The technique to make risotto is always the same. I’ll repeat it here in brief, but if you want a more detailed account you can see my first post on risotto ^_*
Traditional saffron risotto, called Risotto allo Zafferano, or Risotto alla Milanese was already known during the middle ages in both arab and jewish cuisine, but was officially born in Milan on the 8th of September 1574. This belgian glass-blower, Valerio di Fiandra, had organised a spectacular wedding for his daughter that day and the plate was created more as a play on colour and aesthetics than anything else. However the taste was so good and the guests so satisfied that it soon began creeping into the cucina milanese and…the rest is history.
Now this recipe is a bit different than the one you can find in restaurants in Italy – mine has bacon.

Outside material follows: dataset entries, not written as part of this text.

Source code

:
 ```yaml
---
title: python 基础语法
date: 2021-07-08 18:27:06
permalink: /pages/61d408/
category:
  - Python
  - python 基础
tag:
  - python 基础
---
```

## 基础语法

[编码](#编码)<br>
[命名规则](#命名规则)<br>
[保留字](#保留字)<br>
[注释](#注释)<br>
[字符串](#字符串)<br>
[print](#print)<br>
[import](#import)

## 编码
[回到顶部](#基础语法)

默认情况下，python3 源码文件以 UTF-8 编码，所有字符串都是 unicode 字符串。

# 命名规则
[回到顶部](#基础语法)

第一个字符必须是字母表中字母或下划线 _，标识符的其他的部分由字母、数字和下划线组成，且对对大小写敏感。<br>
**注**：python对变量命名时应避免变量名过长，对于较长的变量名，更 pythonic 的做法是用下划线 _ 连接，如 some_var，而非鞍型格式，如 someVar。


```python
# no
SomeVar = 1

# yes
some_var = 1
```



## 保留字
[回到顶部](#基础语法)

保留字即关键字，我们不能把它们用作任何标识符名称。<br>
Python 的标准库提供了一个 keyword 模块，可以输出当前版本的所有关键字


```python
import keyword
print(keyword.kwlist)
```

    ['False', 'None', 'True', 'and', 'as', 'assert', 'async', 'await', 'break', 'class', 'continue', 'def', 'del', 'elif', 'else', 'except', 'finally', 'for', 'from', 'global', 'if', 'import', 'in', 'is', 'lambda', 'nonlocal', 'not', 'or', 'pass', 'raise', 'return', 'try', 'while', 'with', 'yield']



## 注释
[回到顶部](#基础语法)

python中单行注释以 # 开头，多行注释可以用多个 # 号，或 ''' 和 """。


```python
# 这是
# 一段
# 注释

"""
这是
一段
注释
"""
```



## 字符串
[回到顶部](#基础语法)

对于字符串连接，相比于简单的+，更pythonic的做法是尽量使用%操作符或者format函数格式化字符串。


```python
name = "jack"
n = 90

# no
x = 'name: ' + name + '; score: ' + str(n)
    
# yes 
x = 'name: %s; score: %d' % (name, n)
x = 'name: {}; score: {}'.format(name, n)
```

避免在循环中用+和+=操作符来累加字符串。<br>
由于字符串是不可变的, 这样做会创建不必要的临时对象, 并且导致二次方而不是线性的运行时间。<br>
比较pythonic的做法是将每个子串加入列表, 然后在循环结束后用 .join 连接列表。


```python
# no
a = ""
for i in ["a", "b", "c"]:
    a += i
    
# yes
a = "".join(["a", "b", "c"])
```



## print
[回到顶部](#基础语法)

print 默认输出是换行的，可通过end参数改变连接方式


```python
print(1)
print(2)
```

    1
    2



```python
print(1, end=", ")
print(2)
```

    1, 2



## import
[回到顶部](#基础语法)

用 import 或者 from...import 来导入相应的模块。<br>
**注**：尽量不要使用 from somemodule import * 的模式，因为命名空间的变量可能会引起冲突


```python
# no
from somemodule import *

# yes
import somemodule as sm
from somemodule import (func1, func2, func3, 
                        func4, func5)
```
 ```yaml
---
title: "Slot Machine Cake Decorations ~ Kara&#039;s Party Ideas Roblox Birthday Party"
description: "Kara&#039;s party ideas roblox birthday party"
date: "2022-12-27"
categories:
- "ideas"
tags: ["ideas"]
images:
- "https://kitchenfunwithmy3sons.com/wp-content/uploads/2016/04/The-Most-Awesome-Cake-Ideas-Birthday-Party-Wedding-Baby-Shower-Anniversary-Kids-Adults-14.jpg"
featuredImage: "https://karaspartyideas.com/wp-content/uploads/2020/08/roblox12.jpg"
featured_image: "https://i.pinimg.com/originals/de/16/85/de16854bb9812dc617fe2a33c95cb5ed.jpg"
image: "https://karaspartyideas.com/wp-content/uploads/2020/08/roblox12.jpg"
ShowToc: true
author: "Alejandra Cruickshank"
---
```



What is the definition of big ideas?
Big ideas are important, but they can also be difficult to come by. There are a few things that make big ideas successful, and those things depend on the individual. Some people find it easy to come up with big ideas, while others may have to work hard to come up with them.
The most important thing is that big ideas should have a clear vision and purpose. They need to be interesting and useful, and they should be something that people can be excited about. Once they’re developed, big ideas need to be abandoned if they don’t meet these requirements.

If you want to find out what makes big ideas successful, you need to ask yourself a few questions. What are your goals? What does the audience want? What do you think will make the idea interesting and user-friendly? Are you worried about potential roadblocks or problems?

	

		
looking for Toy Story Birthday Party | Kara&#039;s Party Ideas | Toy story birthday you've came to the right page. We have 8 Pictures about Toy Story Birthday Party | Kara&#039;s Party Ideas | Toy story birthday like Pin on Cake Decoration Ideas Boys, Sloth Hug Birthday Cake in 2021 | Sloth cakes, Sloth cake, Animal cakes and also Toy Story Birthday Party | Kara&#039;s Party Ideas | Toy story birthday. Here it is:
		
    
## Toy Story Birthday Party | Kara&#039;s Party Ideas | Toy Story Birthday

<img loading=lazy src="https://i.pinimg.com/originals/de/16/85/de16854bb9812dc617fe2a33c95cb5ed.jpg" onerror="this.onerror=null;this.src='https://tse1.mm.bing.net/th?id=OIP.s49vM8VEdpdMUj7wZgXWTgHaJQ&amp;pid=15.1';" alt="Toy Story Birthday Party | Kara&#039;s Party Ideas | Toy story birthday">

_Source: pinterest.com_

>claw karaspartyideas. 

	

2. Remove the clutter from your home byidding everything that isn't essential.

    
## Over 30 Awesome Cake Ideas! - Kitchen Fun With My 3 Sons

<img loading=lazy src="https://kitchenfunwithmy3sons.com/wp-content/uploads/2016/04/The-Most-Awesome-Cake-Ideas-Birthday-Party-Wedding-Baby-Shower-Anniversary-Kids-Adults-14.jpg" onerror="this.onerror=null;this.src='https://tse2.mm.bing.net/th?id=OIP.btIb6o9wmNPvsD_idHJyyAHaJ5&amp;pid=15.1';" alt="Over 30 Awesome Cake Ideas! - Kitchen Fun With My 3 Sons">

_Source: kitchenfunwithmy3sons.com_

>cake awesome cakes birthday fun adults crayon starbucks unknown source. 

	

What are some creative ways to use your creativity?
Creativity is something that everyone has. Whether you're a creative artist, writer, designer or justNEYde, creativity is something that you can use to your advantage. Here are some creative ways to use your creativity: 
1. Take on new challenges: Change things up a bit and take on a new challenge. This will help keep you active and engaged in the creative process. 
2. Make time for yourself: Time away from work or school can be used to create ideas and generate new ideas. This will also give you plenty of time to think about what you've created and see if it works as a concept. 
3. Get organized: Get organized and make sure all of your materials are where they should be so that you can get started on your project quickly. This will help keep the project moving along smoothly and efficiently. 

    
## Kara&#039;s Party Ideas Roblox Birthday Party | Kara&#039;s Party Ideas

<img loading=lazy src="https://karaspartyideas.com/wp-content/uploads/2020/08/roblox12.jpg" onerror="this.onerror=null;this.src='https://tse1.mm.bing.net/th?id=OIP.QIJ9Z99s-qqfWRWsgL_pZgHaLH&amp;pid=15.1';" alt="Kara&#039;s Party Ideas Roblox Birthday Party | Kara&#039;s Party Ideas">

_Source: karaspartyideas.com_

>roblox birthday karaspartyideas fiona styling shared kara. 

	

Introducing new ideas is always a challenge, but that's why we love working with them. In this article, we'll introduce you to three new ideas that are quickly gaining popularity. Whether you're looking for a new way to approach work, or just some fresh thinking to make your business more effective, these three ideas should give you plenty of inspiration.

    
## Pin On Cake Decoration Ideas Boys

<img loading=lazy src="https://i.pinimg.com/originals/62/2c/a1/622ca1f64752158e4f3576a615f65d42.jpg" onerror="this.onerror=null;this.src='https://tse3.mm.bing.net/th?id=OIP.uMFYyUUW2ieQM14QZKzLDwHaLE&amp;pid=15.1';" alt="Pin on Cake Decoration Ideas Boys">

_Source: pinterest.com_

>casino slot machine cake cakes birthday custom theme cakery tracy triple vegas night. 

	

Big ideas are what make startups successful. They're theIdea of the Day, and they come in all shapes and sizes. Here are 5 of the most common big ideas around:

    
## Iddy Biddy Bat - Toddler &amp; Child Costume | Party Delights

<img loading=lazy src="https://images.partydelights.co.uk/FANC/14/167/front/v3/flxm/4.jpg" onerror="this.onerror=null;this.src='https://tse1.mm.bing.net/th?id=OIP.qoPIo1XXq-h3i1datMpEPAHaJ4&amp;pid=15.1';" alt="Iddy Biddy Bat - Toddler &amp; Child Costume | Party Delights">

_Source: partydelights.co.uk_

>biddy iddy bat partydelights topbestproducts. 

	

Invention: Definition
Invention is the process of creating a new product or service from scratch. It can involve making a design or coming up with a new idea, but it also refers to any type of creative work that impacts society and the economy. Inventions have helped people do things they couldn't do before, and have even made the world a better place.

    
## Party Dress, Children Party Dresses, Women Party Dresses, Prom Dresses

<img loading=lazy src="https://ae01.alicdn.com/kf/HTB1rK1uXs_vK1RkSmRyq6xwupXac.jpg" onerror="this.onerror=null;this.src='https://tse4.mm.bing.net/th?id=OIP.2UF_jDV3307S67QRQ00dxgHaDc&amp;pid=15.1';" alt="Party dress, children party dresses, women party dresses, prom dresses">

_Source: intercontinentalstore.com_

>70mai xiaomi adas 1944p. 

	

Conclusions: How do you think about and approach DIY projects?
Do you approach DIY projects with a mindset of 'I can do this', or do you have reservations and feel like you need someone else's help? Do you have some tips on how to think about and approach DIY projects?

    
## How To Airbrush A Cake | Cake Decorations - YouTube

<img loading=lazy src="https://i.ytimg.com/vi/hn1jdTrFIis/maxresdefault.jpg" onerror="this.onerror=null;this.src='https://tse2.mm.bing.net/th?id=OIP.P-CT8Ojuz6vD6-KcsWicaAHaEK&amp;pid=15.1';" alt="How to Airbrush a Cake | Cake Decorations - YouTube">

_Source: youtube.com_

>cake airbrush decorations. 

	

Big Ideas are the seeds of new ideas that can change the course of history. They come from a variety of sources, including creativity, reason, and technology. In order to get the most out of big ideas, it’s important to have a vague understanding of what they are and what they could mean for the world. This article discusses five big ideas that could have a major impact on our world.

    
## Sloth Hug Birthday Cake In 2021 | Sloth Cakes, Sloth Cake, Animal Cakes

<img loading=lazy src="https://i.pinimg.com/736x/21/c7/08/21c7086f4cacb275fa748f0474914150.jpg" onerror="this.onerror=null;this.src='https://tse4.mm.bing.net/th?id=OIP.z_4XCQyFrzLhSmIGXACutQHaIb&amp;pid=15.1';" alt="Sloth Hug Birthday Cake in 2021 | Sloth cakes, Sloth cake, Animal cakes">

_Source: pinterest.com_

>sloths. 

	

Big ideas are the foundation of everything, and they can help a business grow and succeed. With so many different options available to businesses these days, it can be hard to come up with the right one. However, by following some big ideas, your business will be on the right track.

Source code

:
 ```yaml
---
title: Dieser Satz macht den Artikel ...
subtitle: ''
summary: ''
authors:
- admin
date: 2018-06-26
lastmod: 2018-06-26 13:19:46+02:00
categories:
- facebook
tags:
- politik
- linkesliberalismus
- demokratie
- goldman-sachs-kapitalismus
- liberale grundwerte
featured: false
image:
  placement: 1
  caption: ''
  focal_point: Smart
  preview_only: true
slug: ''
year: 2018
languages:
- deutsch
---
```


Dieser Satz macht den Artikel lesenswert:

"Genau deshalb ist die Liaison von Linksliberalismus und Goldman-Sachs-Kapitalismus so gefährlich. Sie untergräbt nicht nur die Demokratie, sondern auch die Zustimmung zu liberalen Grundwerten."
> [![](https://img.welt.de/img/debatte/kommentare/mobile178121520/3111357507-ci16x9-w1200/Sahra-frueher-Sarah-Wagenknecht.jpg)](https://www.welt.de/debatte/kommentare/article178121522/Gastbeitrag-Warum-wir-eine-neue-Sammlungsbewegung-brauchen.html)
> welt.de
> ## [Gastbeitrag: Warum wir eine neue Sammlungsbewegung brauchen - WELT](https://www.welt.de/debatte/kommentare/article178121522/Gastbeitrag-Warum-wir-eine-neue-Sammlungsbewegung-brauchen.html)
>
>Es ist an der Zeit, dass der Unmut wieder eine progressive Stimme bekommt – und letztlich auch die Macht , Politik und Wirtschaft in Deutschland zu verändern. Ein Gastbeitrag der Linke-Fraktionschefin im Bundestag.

But then again, why not? I like it without, but the bacon gives the risotto a whole other level that no other protein can give… if not maybe bone marrow. I say bone marrow because I just read the recipe for Risotto alla Milanese in every Italian chef’s bible: La Scienza in Cucina e l’Arte di Mangiare Bene by Pellegrino Artusi, written in 1891. He uses exactly my same ingredients, substituting only the bacon (which maybe hadn’t been invented yet, as such!) with bone marrow. So there.
The only prepping you will need to do for this recipe is chopping up the onion and bacon, heating some stock (or water, if you’re adding a bouillon cube at the beginning like I do) and measuring the rice. Since the saffron and bacon aren’t as substantial as, say, pumpkin and sausage, I’d recommend about 80/100gr of rice per person. If you want the guests to be happy. Also, I used one store-bought bouillon cube in this recipe for four people. FYI.